One part of the entries below is wanted: the lines from the one containing "visualise the routing information." through the one containing "simulations. It is". Write those out exactly and nothing else.

■ **Data shown**:
════════
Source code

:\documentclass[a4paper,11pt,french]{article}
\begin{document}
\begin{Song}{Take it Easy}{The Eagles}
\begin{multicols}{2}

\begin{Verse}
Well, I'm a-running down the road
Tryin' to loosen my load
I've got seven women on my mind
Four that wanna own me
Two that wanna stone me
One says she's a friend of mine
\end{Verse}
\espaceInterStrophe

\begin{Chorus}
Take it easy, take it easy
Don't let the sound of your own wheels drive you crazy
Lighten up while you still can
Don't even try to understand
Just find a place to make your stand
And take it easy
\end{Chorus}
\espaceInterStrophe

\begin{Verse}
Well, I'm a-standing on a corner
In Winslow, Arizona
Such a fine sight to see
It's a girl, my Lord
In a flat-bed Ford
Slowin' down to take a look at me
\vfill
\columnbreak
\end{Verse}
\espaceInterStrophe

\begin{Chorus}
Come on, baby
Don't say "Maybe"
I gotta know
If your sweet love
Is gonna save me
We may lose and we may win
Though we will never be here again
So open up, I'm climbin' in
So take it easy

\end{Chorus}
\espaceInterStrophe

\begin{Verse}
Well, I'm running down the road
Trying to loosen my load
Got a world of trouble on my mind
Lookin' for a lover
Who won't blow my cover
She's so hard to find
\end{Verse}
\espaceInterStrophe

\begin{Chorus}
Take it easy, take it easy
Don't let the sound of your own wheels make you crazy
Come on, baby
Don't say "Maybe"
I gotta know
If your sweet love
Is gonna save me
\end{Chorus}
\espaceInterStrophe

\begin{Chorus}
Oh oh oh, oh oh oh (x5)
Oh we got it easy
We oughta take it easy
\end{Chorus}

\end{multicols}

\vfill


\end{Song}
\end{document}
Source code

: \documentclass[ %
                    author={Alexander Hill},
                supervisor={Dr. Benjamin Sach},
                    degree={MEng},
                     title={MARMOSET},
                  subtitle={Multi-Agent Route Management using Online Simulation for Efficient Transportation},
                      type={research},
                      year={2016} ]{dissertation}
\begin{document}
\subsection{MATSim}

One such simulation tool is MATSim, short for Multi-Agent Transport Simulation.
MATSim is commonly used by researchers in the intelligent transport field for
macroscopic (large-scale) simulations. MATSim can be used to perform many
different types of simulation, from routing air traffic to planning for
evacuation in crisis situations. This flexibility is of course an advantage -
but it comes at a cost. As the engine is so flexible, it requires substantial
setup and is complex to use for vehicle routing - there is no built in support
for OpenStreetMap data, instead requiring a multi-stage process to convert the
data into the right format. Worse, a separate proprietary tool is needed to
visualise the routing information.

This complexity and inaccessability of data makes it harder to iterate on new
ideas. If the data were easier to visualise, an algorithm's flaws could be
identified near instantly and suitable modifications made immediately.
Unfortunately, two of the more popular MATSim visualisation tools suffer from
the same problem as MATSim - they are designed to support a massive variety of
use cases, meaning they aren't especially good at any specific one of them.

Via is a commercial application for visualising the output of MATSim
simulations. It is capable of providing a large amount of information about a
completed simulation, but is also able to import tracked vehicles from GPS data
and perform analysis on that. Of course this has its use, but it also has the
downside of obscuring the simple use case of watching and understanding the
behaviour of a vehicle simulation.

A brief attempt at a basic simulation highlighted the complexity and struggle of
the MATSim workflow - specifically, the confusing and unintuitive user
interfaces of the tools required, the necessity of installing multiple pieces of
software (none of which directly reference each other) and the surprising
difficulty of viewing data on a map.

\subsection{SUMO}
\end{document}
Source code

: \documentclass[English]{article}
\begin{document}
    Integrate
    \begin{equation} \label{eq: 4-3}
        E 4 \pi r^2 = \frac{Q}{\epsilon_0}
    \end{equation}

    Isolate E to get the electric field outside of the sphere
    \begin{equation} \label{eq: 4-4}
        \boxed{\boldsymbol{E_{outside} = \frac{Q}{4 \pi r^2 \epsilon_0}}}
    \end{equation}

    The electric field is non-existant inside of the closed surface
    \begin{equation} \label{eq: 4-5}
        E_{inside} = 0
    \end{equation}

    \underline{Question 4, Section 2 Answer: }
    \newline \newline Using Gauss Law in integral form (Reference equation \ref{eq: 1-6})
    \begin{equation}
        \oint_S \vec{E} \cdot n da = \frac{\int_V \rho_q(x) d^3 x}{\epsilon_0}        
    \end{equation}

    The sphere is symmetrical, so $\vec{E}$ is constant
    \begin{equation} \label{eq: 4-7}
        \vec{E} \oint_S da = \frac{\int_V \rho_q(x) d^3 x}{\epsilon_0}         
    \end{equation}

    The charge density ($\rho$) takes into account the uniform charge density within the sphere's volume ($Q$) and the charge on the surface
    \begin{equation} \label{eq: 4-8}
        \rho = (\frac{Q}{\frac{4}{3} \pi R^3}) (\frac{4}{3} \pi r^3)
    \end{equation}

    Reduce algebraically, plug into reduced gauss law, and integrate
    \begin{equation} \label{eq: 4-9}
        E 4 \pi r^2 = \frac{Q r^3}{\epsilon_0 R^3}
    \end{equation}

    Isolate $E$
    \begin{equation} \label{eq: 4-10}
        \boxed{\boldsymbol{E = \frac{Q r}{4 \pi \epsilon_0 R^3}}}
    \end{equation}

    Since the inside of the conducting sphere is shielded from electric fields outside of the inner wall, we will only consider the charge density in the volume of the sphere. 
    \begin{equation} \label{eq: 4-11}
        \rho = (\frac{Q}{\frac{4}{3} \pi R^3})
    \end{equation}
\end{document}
════════
■ **Answer area**:
visualise the routing information.

This complexity and inaccessability of data makes it harder to iterate on new
ideas. If the data were easier to visualise, an algorithm's flaws could be
identified near instantly and suitable modifications made immediately.
Unfortunately, two of the more popular MATSim visualisation tools suffer from
the same problem as MATSim - they are designed to support a massive variety of
use cases, meaning they aren't especially good at any specific one of them.

Via is a commercial application for visualising the output of MATSim
simulations. It is capable of providing a large amount of information about a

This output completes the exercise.